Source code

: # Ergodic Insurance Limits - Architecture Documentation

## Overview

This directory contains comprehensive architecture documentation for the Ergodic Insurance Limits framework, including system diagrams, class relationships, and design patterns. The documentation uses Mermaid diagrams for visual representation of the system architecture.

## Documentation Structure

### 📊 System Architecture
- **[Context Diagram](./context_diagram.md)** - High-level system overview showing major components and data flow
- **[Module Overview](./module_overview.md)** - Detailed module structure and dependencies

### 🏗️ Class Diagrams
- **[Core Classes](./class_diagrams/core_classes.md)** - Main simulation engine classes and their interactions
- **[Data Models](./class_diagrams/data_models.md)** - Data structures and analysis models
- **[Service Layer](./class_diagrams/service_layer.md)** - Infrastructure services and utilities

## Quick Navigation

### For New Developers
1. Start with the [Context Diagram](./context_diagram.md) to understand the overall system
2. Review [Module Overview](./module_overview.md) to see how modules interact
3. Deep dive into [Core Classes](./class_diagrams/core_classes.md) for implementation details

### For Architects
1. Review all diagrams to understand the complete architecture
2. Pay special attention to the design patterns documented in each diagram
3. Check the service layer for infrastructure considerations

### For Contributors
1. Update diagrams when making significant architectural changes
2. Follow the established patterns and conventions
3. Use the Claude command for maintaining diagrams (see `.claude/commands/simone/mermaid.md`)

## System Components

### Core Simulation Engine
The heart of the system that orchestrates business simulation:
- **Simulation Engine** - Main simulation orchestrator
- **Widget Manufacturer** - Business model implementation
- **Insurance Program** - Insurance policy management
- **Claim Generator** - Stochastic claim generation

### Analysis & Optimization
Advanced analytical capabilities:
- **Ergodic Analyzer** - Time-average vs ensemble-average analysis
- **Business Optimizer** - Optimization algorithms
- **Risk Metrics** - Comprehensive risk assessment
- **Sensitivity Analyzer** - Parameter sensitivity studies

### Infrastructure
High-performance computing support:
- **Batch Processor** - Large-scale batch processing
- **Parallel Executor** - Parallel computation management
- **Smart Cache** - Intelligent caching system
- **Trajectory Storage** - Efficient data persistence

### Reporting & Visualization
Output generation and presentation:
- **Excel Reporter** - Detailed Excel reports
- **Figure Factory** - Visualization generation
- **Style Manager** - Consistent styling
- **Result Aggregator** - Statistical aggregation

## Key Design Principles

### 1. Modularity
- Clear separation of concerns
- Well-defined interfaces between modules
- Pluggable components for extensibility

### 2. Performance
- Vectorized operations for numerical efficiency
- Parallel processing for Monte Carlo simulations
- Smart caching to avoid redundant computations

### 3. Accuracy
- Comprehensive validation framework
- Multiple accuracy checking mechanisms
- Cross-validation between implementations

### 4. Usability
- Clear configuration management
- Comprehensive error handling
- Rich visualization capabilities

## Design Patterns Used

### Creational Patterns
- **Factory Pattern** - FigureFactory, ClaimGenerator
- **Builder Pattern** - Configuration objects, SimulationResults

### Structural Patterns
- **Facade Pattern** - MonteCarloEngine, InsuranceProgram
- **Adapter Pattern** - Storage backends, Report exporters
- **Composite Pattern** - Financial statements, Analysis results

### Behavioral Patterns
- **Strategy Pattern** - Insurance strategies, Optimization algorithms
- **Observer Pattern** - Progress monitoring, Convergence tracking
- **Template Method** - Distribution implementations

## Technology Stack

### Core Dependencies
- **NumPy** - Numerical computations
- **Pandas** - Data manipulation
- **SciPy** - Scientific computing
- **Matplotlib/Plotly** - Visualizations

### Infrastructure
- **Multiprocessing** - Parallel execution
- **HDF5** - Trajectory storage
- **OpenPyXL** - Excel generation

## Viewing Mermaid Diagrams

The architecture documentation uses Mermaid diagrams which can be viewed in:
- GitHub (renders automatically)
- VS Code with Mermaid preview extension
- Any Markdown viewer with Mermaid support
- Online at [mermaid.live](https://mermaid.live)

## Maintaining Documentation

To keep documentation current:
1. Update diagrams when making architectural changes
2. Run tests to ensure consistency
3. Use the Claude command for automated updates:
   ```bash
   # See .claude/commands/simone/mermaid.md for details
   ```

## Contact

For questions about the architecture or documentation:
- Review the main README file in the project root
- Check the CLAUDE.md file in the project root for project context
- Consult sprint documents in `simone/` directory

---

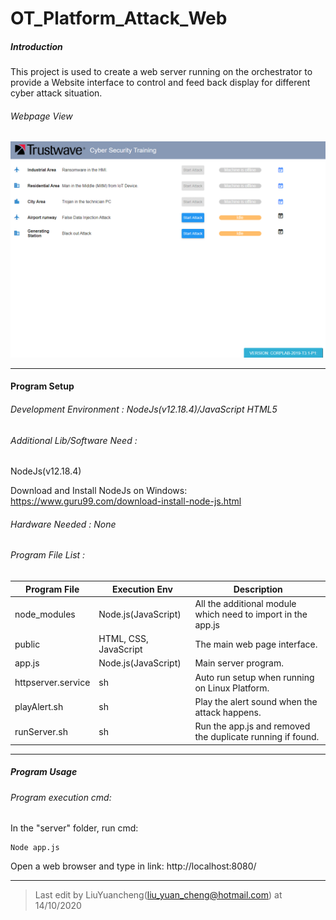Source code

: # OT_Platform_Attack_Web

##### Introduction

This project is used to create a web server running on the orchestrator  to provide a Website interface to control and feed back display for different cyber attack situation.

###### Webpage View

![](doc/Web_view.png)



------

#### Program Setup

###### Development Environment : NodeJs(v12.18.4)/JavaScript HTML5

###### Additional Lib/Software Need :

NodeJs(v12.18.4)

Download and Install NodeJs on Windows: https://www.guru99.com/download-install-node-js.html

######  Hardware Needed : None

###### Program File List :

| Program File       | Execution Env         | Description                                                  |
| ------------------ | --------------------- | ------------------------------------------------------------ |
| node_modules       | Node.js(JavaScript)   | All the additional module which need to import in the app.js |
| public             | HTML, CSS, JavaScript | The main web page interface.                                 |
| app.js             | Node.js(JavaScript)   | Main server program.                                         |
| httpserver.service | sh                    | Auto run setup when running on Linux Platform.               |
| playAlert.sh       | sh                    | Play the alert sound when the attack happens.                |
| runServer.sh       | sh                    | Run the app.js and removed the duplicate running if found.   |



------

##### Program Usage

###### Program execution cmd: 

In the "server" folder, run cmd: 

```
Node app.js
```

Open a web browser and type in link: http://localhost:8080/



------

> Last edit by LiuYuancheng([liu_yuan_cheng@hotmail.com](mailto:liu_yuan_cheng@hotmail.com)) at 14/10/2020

About this exercise -> All that is wanted is the stretch of lines above from the one containing "- **Multiprocessing** - Parallel execution" through the one containing "- Consult sprint", duplicated exactly.

Expected answer ->
- **Multiprocessing** - Parallel execution
- **HDF5** - Trajectory storage
- **OpenPyXL** - Excel generation

## Viewing Mermaid Diagrams

The architecture documentation uses Mermaid diagrams which can be viewed in:
- GitHub (renders automatically)
- VS Code with Mermaid preview extension
- Any Markdown viewer with Mermaid support
- Online at [mermaid.live](https://mermaid.live)

## Maintaining Documentation

To keep documentation current:
1. Update diagrams when making architectural changes
2. Run tests to ensure consistency
3. Use the Claude command for automated updates:
   ```bash
   # See .claude/commands/simone/mermaid.md for details
   ```

## Contact

For questions about the architecture or documentation:
- Review the main README file in the project root
- Check the CLAUDE.md file in the project root for project context
- Consult sprint documents in `simone/` directory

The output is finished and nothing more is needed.